• **TASK PROMPT**: Every line in the listing below that holds the word "from" should be returned.

+++ SUPPLIED MATERIAL

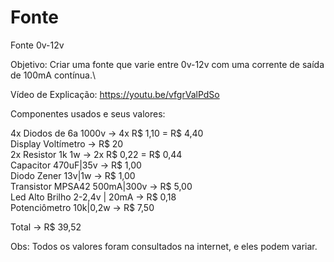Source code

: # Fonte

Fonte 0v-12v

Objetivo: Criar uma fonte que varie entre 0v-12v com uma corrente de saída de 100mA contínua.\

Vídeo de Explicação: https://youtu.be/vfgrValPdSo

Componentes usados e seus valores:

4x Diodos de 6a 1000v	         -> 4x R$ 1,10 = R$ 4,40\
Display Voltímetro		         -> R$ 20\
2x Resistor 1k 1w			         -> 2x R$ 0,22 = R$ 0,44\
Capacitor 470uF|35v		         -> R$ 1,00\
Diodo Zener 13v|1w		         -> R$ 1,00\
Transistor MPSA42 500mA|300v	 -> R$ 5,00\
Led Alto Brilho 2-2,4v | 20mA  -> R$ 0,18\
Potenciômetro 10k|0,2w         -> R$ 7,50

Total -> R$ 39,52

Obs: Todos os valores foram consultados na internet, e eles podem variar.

++++++
+++ SUPPLIED MATERIAL

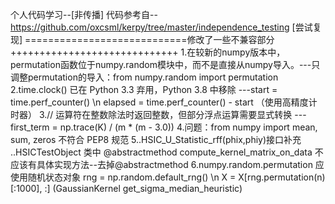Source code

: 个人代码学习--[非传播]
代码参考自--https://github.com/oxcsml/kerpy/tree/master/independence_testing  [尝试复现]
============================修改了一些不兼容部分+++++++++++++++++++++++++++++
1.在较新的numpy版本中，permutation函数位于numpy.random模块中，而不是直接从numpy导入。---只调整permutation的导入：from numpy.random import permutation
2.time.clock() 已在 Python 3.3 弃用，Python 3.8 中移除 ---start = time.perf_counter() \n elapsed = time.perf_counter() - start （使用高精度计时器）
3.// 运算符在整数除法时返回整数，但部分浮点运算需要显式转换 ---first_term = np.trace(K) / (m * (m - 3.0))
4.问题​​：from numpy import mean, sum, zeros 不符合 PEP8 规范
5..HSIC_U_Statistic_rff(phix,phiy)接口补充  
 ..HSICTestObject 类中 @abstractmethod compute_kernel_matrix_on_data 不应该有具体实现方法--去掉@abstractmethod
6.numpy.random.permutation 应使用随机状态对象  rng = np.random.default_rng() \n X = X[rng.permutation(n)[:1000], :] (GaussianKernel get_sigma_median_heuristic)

++++++
+++ SUPPLIED MATERIAL

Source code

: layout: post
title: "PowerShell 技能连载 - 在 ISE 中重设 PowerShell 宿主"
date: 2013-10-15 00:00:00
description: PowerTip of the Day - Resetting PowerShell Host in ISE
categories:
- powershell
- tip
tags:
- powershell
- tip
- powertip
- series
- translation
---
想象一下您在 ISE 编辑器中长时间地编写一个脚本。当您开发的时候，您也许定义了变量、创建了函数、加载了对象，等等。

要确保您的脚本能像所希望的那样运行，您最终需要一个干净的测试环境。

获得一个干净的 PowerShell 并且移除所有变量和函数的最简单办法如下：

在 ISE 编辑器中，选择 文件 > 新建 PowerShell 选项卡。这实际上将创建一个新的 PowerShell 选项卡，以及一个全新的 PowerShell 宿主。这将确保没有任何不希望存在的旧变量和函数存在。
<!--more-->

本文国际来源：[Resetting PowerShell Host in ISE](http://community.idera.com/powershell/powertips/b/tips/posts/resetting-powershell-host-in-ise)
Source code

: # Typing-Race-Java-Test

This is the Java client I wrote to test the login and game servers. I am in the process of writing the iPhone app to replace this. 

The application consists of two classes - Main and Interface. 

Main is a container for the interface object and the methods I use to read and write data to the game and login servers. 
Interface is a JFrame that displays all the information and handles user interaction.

++++++

• **RESPONSE**:
1.在较新的numpy版本中，permutation函数位于numpy.random模块中，而不是直接从numpy导入。---只调整permutation的导入：from numpy.random import permutation
4.问题​​：from numpy import mean, sum, zeros 不符合 PEP8 规范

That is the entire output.